First, there is a class of issues, ranging from the kosher status of gelatin, to whether one can remove respirators from the terminally ill, to the use of a microphone in synagogue services on Shabbat, on which many authorities have taken a largely stringent, prohibitive position. While certainly defensible, these rulings have also had their detractors, not only among those representing more liberal tendencies inside (or outside) Jewish circles but even from within mainstream Orthodoxy itself—to the point where many Jews will respond in disbelief when someone claims there is no legitimate dissenting view. Today, many observant Jews expect these minority opinions to be taken into account and wrestled with, forcing advocates of the majority position either to defend it or to adopt a different position in light of new contexts and arguments.

Second, in addition to demanding that scholars deal with counterarguments, today’s expectation of candor forces them to declare the policy considerations and value judgments that inevitably, and legitimately, have played a role in their thinking.

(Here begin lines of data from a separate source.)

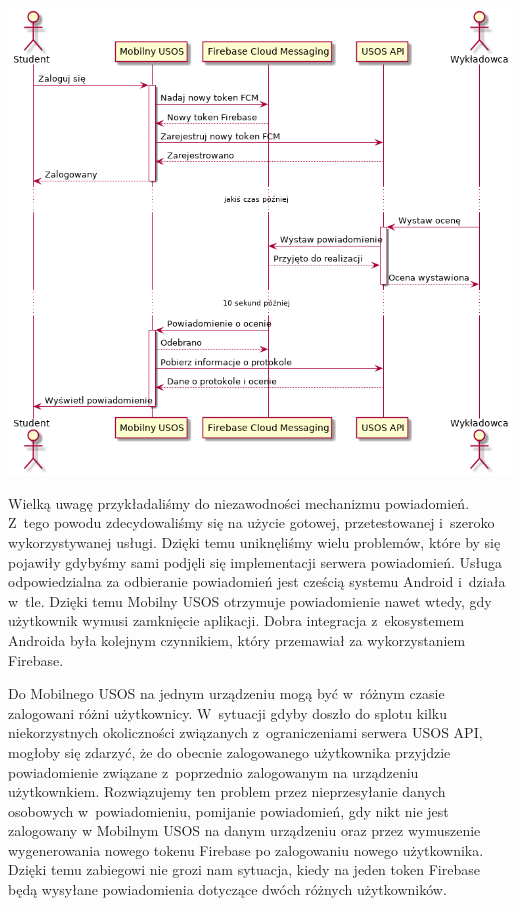 \documentclass{pracamgr}
\begin{document}
\begingroup
\centering
\includegraphics[scale=0.5]{img/firebase.png}
\label{fig:firebase}
\medskip
\endgroup

Wielką uwagę przykładaliśmy do niezawodności mechanizmu powiadomień. Z~tego powodu
zdecydowaliśmy się na użycie gotowej, przetestowanej i~szeroko wykorzystywanej
usługi. Dzięki temu uniknęliśmy wielu problemów, które by się pojawiły gdybyśmy
sami podjęli się implementacji serwera powiadomień. Usługa odpowiedzialna za
odbieranie powiadomień jest cześcią systemu Android i~działa w~tle. Dzięki temu
Mobilny USOS otrzymuje powiadomienie nawet wtedy, gdy użytkownik wymusi zamknięcie
aplikacji. Dobra integracja z~ekosystemem Androida była kolejnym czynnikiem, który
przemawiał za wykorzystaniem Firebase.

Do Mobilnego USOS na jednym urządzeniu mogą być w~różnym czasie zalogowani różni
użytkownicy. W~sytuacji gdyby doszło do splotu kilku niekorzystnych okoliczności
związanych z~ograniczeniami serwera USOS API, mogłoby się zdarzyć, że do obecnie
zalogowanego użytkownika przyjdzie powiadomienie związane z~poprzednio zalogowanym
na urządzeniu użytkownkiem. Rozwiązujemy ten problem przez nieprzesyłanie danych
osobowych w~powiadomieniu, pomijanie powiadomień, gdy nikt nie jest zalogowany w
Mobilnym USOS na danym urządzeniu oraz przez wymuszenie wygenerowania nowego tokenu
Firebase po zalogowaniu nowego użytkownika. Dzięki temu zabiegowi nie grozi nam
sytuacja, kiedy na jeden token Firebase będą wysyłane powiadomienia dotyczące dwóch
różnych użytkowników.
\end{document}
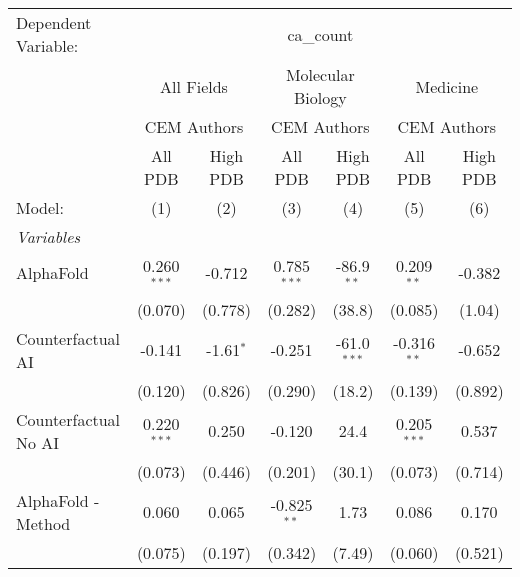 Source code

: \begingroup
\centering
\begin{tabular}{lcccccc}
   \tabularnewline \midrule \midrule
   Dependent Variable: & \multicolumn{6}{c}{ca\_count}\\
 & \multicolumn{2}{c}{All Fields} & \multicolumn{2}{c}{Molecular Biology} & \multicolumn{2}{c}{Medicine} \\
\cmidrule(lr){2-3} \cmidrule(lr){4-5} \cmidrule(lr){6-7}
 & \multicolumn{2}{c}{CEM Authors} & \multicolumn{2}{c}{CEM Authors} & \multicolumn{2}{c}{CEM Authors} \\
\cmidrule(lr){2-3} \cmidrule(lr){4-5} \cmidrule(lr){6-7}
 & \multicolumn{1}{c}{All PDB} & \multicolumn{1}{c}{High PDB} & \multicolumn{1}{c}{All PDB} & \multicolumn{1}{c}{High PDB} & \multicolumn{1}{c}{All PDB} & \multicolumn{1}{c}{High PDB} \\
\cmidrule(lr){2-2} \cmidrule(lr){3-3} \cmidrule(lr){4-4} \cmidrule(lr){5-5} \cmidrule(lr){6-6} \cmidrule(lr){7-7}
   Model:                                                     & (1)           & (2)         & (3)           & (4)           & (5)           & (6)\\  
   \midrule
   \emph{Variables}\\
   AlphaFold                                                  & 0.260$^{***}$ & -0.712      & 0.785$^{***}$ & -86.9$^{**}$  & 0.209$^{**}$  & -0.382\\   
                                                              & (0.070)       & (0.778)     & (0.282)       & (38.8)        & (0.085)       & (1.04)\\   
   Counterfactual AI                                          & -0.141        & -1.61$^{*}$ & -0.251        & -61.0$^{***}$ & -0.316$^{**}$ & -0.652\\   
                                                              & (0.120)       & (0.826)     & (0.290)       & (18.2)        & (0.139)       & (0.892)\\   
   Counterfactual No AI                                       & 0.220$^{***}$ & 0.250       & -0.120        & 24.4          & 0.205$^{***}$ & 0.537\\   
                                                              & (0.073)       & (0.446)     & (0.201)       & (30.1)        & (0.073)       & (0.714)\\   
   AlphaFold - Method                                         & 0.060         & 0.065       & -0.825$^{**}$ & 1.73          & 0.086         & 0.170\\   
                                                              & (0.075)       & (0.197)     & (0.342)       & (7.49)        & (0.060)       & (0.521)\\   

\end{tabular}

This is especially the case when it comes to such hot-button issues as standards for conversion to Judaism, the role of women in Jewish public and ritual life, and, in Israel, the relationship between religion and state. When formulated properly, an acknowledgment of these factors enables an observant Jew to understand the context—the ethos and worldview—that, beyond legal logic or the needs of policy making, has helped to shape an author’s mindset. By affording a glimpse into halakhah as a system encompassing both specific programs and particular values, such openness can also impart greater appreciation of the animating principles of Jewish law.

Finally, and perhaps most controversially, the demand for candor encounters the disquieting fact that, along with the many morally uplifting views and sentiments to be found in Jewish law, there are opinions that can and do raise ethical qualms. These include, among other issues, the use of chickens in kapparot penances before Yom Kippur, some less-than-wholly altruistic rationales for the requirement to perform life-saving measures for non-Jews on the Sabbath, restrictions on the reporting of Jewish criminal behavior to government authorities, and halakhic endorsement of corporal punishment for children.

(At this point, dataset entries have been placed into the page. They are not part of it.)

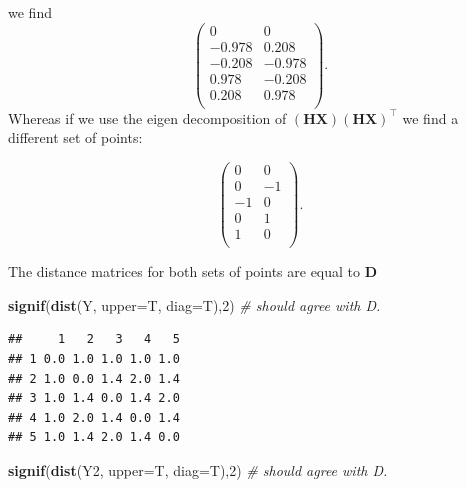 \documentclass[
]{book}
\newenvironment{Shaded}{\begin{snugshade}}{\end{snugshade}}
\newcommand{\AttributeTok}[1]{\textcolor[rgb]{0.13,0.29,0.53}{#1}}
\newcommand{\CommentTok}[1]{\textcolor[rgb]{0.56,0.35,0.01}{\textit{#1}}}
\newcommand{\DecValTok}[1]{\textcolor[rgb]{0.00,0.00,0.81}{#1}}
\newcommand{\FunctionTok}[1]{\textcolor[rgb]{0.13,0.29,0.53}{\textbf{#1}}}
\newcommand{\NormalTok}[1]{#1}
\newcommand{\OtherTok}[1]{\textcolor[rgb]{0.56,0.35,0.01}{#1}}
\newcommand{\SpecialCharTok}[1]{\textcolor[rgb]{0.81,0.36,0.00}{\textbf{#1}}}
\theoremstyle{definition}
\theoremstyle{definition}
\theoremstyle{definition}
\theoremstyle{definition}
\theoremstyle{remark}
\begin{document}
we find
\[\begin{pmatrix}0&0 \\-0.978&0.208 \\-0.208&-0.978 \\0.978&-0.208 \\0.208&0.978 \\\end{pmatrix}.\]
Whereas if we use the eigen decomposition of \((\mathbf H\mathbf X)(\mathbf H\mathbf X)^\top\) we find a different set of points:

\begin{Shaded}
\end{Shaded}

\[\begin{pmatrix}0&0 \\0&-1 \\-1&0 \\0&1 \\1&0 \\\end{pmatrix}.\]

The distance matrices for both sets of points are equal to \(\mathbf D\)

\begin{Shaded}
\begin{Highlighting}[]
\FunctionTok{signif}\NormalTok{(}\FunctionTok{dist}\NormalTok{(Y, }\AttributeTok{upper=}\NormalTok{T, }\AttributeTok{diag=}\NormalTok{T),}\DecValTok{2}\NormalTok{) }\CommentTok{\# should agree with D.}
\end{Highlighting}
\end{Shaded}

\begin{verbatim}
##     1   2   3   4   5
## 1 0.0 1.0 1.0 1.0 1.0
## 2 1.0 0.0 1.4 2.0 1.4
## 3 1.0 1.4 0.0 1.4 2.0
## 4 1.0 2.0 1.4 0.0 1.4
## 5 1.0 1.4 2.0 1.4 0.0
\end{verbatim}

\begin{Shaded}
\begin{Highlighting}[]
\FunctionTok{signif}\NormalTok{(}\FunctionTok{dist}\NormalTok{(Y2, }\AttributeTok{upper=}\NormalTok{T, }\AttributeTok{diag=}\NormalTok{T),}\DecValTok{2}\NormalTok{) }\CommentTok{\# should agree with D.}
\end{Highlighting}
\end{Shaded}
\end{document}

Some writers tend to downplay the existence of stringent or seemingly unenlightened opinions on these issues with the hope of promoting a more humanistic or gentler vision of halakhah. Yet in an age of unlimited access to information, this tactic ultimately backfires; controversial elements of the tradition are open for all to see. Moreover, directly confronting difficult or discomfiting halakhic opinions, whether tending to the conservative or the liberal side, can have a positive effect, elucidating the degree to which the legal vision informing them remains grounded (or not) in classical sources and advances (or retards) the divinely mandated mission of Jews to promote the right and the good.

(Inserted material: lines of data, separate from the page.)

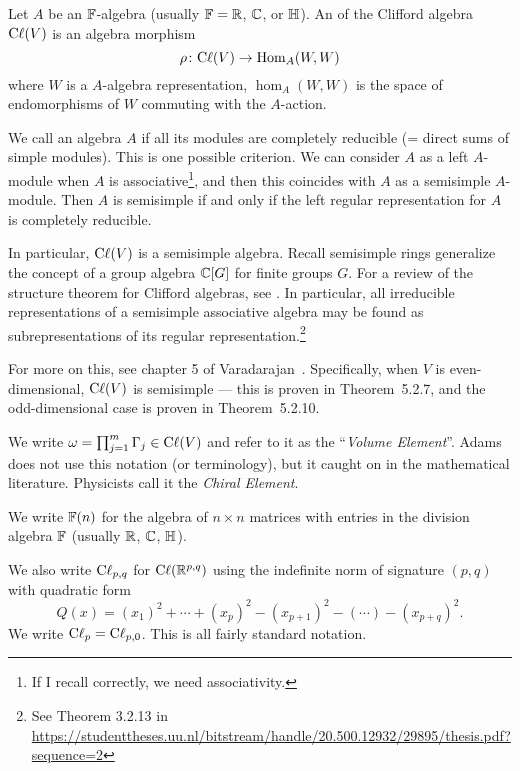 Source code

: \begin{definition}
Let $A$ be an $\mathbb{F}$-algebra (usually $\mathbb{F}=\mathbb{R}$, $\mathbb{C}$, or $\mathbb{H}$). An
 of the Clifford algebra $\mathrm{C}\ell(V)$ is an algebra morphism
\[ \rho\colon\mathrm{C}\ell(V)\to\operatorname{Hom}_{A}(W, W) \]
where $W$ is a $A$-algebra representation, $\hom_{A}(W, W)$ is the space
of endomorphisms of $W$ commuting with the $A$-action.
\end{definition}

We call an algebra $A$  if all its modules are
completely reducible (= direct sums of simple modules). This is one
possible criterion. We can consider $A$ as a left $A$-module when $A$ is
associative\footnote{If I recall correctly, we need associativity.}, and
then this coincides with $A$ as a semisimple $A$-module. Then $A$ is
semisimple if and only if the left regular representation for $A$ is
completely reducible.

In particular, $\mathrm{C}\ell(V)$ is a semisimple algebra. Recall semisimple rings
generalize the concept of a group algebra $\mathbb{C}[G]$ for finite groups
$G$. For a review of the structure theorem for Clifford algebras, see
. In particular, all irreducible representations of a
semisimple associative algebra may be found as subrepresentations of its
regular representation.\footnote{See Theorem 3.2.13 in \url{https://studenttheses.uu.nl/bitstream/handle/20.500.12932/29895/thesis.pdf?sequence=2}}

For more on this, see chapter 5 of Varadarajan~\cite{Varadarajan:2004yz}.
Specifically, when $V$ is even-dimensional, $\mathrm{C}\ell(V)$ is semisimple ---
this is proven in Theorem~5.2.7, and the odd-dimensional case is proven
in Theorem~5.2.10.

We write $\omega=\prod^{m}_{j=1}\Gamma_{j}\in\mathrm{C}\ell(V)$ and refer to it as the
``\emph{Volume Element}''. Adams does not use this notation (or
terminology), but it caught on in the mathematical literature.
Physicists call it the \emph{Chiral Element}.

We write $\mathbb{F}(n)$ for the algebra of $n\times n$ matrices with entries
in the division algebra $\mathbb{F}$ (usually $\mathbb{R}$, $\mathbb{C}$, $\mathbb{H}$).

We also write $\mathrm{C}\ell_{p,q}$ for $\mathrm{C}\ell(\mathbb{R}^{p,q})$ using the indefinite norm
of signature $(p,q)$ with quadratic form
\begin{equation}
Q(x) = (x_{1})^{2}+\cdots+(x_{p})^{2}-(x_{p+1})^{2}-(\cdots)-(x_{p+q})^{2}.
\end{equation}
We write $\mathrm{C}\ell_{p}=\mathrm{C}\ell_{p,0}$. This is all fairly standard notation.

In sum: legal esotericism, when executed properly, can indeed conduce to certain social benefits. But so can transparency—which, in addition to being demanded in the modern situation, brings with it many beneficial opportunities to preserve and advance the relevancy and vitality of Jewish norms in the 21st century. It was in hopes of serving that purpose that I set out to write A Guide to the Complex, and I’d like to think that the resonance it has achieved will work to that end.